Puisque tout est créé à travers des mots, le nom hébraïque d’un objet exprime l’énergie même qui lui donne l’existence. C’est pourquoi ce fut Adam qui nomma les animaux, car il fallait une grande sagesse pour saisir le caractère de chaque animal et lui attribuer son véritable nom.

Une langue propre

Maïmonide, dans son Guide des Perplexes, suggère que l’hébreu est saint parce qu’il ne nomme pas explicitement les parties intimes du corps, statuant : « La langue hébraïque n’a pas de nom spécial pour les organes reproducteurs chez les femmes ou chez les hommes, ni pour l’acte de la procréation, ni pour la semence, ni pour les excréments. Le lexique hébreu n’a pas de termes originaux pour ces choses, et ne les décrit que par des allusions et des suggestions figuratives... »9

La langue de la prophétie

Na’hmanide conteste l’opinion de Maïmonide, affirmant qu’une langue ne peut être définie comme sainte du seul fait qu’elle omet des mots apparemment vulgaires – des mots, selon lui, qui ne sont nullement vulgaires parce que la sexualité est sainte dès lors que les intentions de la personne sont pures. Na’hmanide est d’avis que l’hébreu est intrinsèquement saint parce que c’est la langue par laquelle D.ieu a communiqué les Dix Commandements et la Torah sur le mont Sinaï, que c’est le moyen de Sa communication avec les prophètes et qu’elle est la langue des noms de D.ieu et de Ses anges.10

Le dilemme

Nous arrivons maintenant à un dilemme paradoxal. D’une part, comme le souligne Maïmonide, les actes sexuels et les organes n’ont pas de noms hébreux parce qu’ils sont apparemment vulgaires. D’un autre côté, puisque tout ce qui existe en ce monde n’existe qu’à travers l’énergie de son nom hébraïque, ces choses doivent nécessairement avoir de tels noms – ce qui signifie qu’ils doivent être saints, comme le croit Na’hmanide.

Le Rabbi résout ce dilemme en approfondissant les réflexions de Maïmonide sur la réalité qui précéda le péché et celle qui le suivit. Avant le péché de l’Arbre de la Connaissance, les actes et les organes sexuels étaient comme tous les autres actes et organes, et il y avait sûrement des noms pour eux dans la Langue Sainte. Mais après le péché, Adam et ‘Hava prirent conscience de leur sensualité et ces actions et ces organes devinrent inextricablement liés à la luxure. Nous ne connaissons donc pas leurs noms, parce que leur sainteté nous dépasse.

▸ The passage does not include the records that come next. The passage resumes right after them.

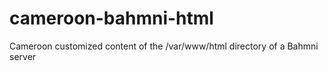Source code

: # cameroon-bahmni-html
Cameroon customized content of the /var/www/html directory of a Bahmni server
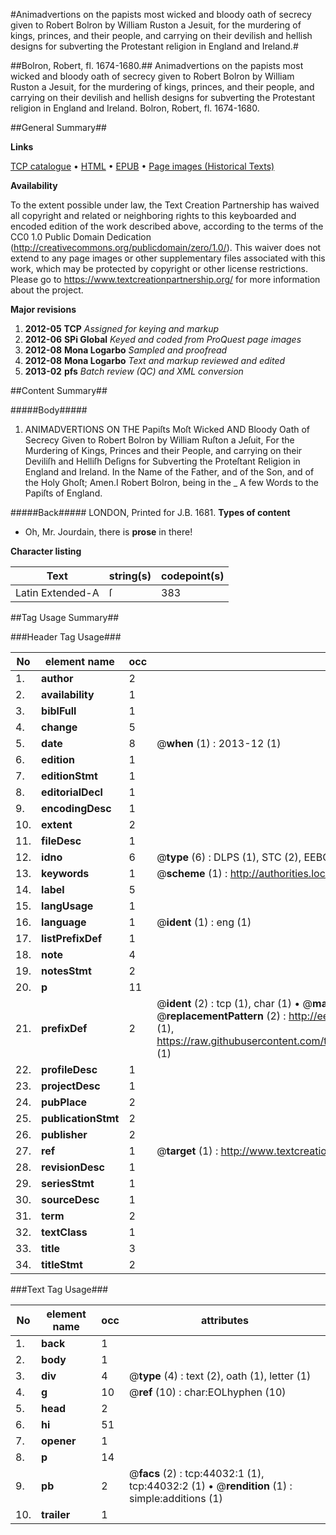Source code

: #Animadvertions on the papists most wicked and bloody oath of secrecy given to Robert Bolron by William Ruston a Jesuit, for the murdering of kings, princes, and their people, and carrying on their devilish and hellish designs for subverting the Protestant religion in England and Ireland.#

##Bolron, Robert, fl. 1674-1680.##
Animadvertions on the papists most wicked and bloody oath of secrecy given to Robert Bolron by William Ruston a Jesuit, for the murdering of kings, princes, and their people, and carrying on their devilish and hellish designs for subverting the Protestant religion in England and Ireland.
Bolron, Robert, fl. 1674-1680.

##General Summary##

**Links**

[TCP catalogue](http://www.ota.ox.ac.uk/tcp/)  • 
[HTML](http://tei.it.ox.ac.uk/tcp/Texts-HTML/free/A28/A28608.html)  • 
[EPUB](http://tei.it.ox.ac.uk/tcp/Texts-EPUB/free/A28/A28608.epub) • 
[Page images (Historical Texts)](https://historicaltexts.jisc.ac.uk/eebo-09721937e)

**Availability**

To the extent possible under law, the Text Creation Partnership has waived all copyright and related or neighboring rights to this keyboarded and encoded edition of the work described above, according to the terms of the CC0 1.0 Public Domain Dedication (http://creativecommons.org/publicdomain/zero/1.0/). This waiver does not extend to any page images or other supplementary files associated with this work, which may be protected by copyright or other license restrictions. Please go to https://www.textcreationpartnership.org/ for more information about the project.

**Major revisions**

1. __2012-05__ __TCP__ *Assigned for keying and markup*
1. __2012-06__ __SPi Global__ *Keyed and coded from ProQuest page images*
1. __2012-08__ __Mona Logarbo__ *Sampled and proofread*
1. __2012-08__ __Mona Logarbo__ *Text and markup reviewed and edited*
1. __2013-02__ __pfs__ *Batch review (QC) and XML conversion*

##Content Summary##

#####Body#####

1. ANIMADVERTIONS ON THE Papiſts Moſt Wicked AND Bloody Oath of Secrecy Given to Robert Bolron by William Ruſton a Jeſuit, For the Murdering of Kings, Princes and their People, and carrying on their Deviliſh and Helliſh Deſigns for Subverting the Proteſtant Religion in England and Ireland.
In the Name of the Father, and of the Son, and of the Holy Ghoſt; Amen.I Robert Bolron, being in the
    _ A few Words to the Papiſts of England.

#####Back#####
LONDON, Printed for J.B. 1681.
**Types of content**

  * Oh, Mr. Jourdain, there is **prose** in there!

**Character listing**


|Text|string(s)|codepoint(s)|
|---|---|---|
|Latin Extended-A|ſ|383|

##Tag Usage Summary##

###Header Tag Usage###

|No|element name|occ|attributes|
|---|---|---|---|
|1.|__author__|2||
|2.|__availability__|1||
|3.|__biblFull__|1||
|4.|__change__|5||
|5.|__date__|8| @__when__ (1) : 2013-12 (1)|
|6.|__edition__|1||
|7.|__editionStmt__|1||
|8.|__editorialDecl__|1||
|9.|__encodingDesc__|1||
|10.|__extent__|2||
|11.|__fileDesc__|1||
|12.|__idno__|6| @__type__ (6) : DLPS (1), STC (2), EEBO-CITATION (1), OCLC (1), VID (1)|
|13.|__keywords__|1| @__scheme__ (1) : http://authorities.loc.gov/ (1)|
|14.|__label__|5||
|15.|__langUsage__|1||
|16.|__language__|1| @__ident__ (1) : eng (1)|
|17.|__listPrefixDef__|1||
|18.|__note__|4||
|19.|__notesStmt__|2||
|20.|__p__|11||
|21.|__prefixDef__|2| @__ident__ (2) : tcp (1), char (1)  •  @__matchPattern__ (2) : ([0-9\-]+):([0-9IVX]+) (1), (.+) (1)  •  @__replacementPattern__ (2) : http://eebo.chadwyck.com/downloadtiff?vid=$1&page=$2 (1), https://raw.githubusercontent.com/textcreationpartnership/Texts/master/tcpchars.xml#$1 (1)|
|22.|__profileDesc__|1||
|23.|__projectDesc__|1||
|24.|__pubPlace__|2||
|25.|__publicationStmt__|2||
|26.|__publisher__|2||
|27.|__ref__|1| @__target__ (1) : http://www.textcreationpartnership.org/docs/. (1)|
|28.|__revisionDesc__|1||
|29.|__seriesStmt__|1||
|30.|__sourceDesc__|1||
|31.|__term__|2||
|32.|__textClass__|1||
|33.|__title__|3||
|34.|__titleStmt__|2||


###Text Tag Usage###

|No|element name|occ|attributes|
|---|---|---|---|
|1.|__back__|1||
|2.|__body__|1||
|3.|__div__|4| @__type__ (4) : text (2), oath (1), letter (1)|
|4.|__g__|10| @__ref__ (10) : char:EOLhyphen (10)|
|5.|__head__|2||
|6.|__hi__|51||
|7.|__opener__|1||
|8.|__p__|14||
|9.|__pb__|2| @__facs__ (2) : tcp:44032:1 (1), tcp:44032:2 (1)  •  @__rendition__ (1) : simple:additions (1)|
|10.|__trailer__|1||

(Il est intéressant de noter que l’explication du Rabbi rapproche les opinions de Na’hmanide et de Maïmonide l’une de l’autre, car tous deux sont d’avis que la sexualité peut être sainte ou profane selon le contexte.)11

Une énergie spirituelle unique

Rabbi Yeshaya  haLévi Horowitz, connu sous le nom de Shaloh, fait remarquer que les mots et les lettres des autres langues ont été arbitrairement choisis par l’homme. Dans la langue sainte, cependant, il y a une signification au nom, à la forme et au son de chaque lettre, chacun faisant allusion à une énergie et à des attributs spirituels uniques.12

Devrais-je parler en hébreu ?

Nos sages nous disent que celui qui vit dans la terre d’Israël, qui mange dans un état de pureté rituelle, qui s’exprime dans la Langue Sainte et qui récite le Chéma chaque matin et chaque soir est assuré d’une part dans le monde futur.13 En outre, le Zohar affirme que lorsque nous parlons dans la Langue Sainte, la Chekhina (la Présence divine) repose sur nous.14

Pourtant, d’un autre côté, c’est précisément du fait de la sainteté de cette langue que beaucoup l’ont réservée à l’usage exclusif de l’étude de la Torah et de la prière.15

Mais aussi important qu’il soit de parler, de prier et d’étudier en hébreu, il est beaucoup plus important de comprendre ce que l’on dit et étudie. C’est pour cette raison que le Talmud fut écrit en araméen. Et c’est pour cette raison que, malgré tout ce que nous avons dit, si l’on ne comprend pas l’hébreu, on doit prier dans la langue que l’on comprend.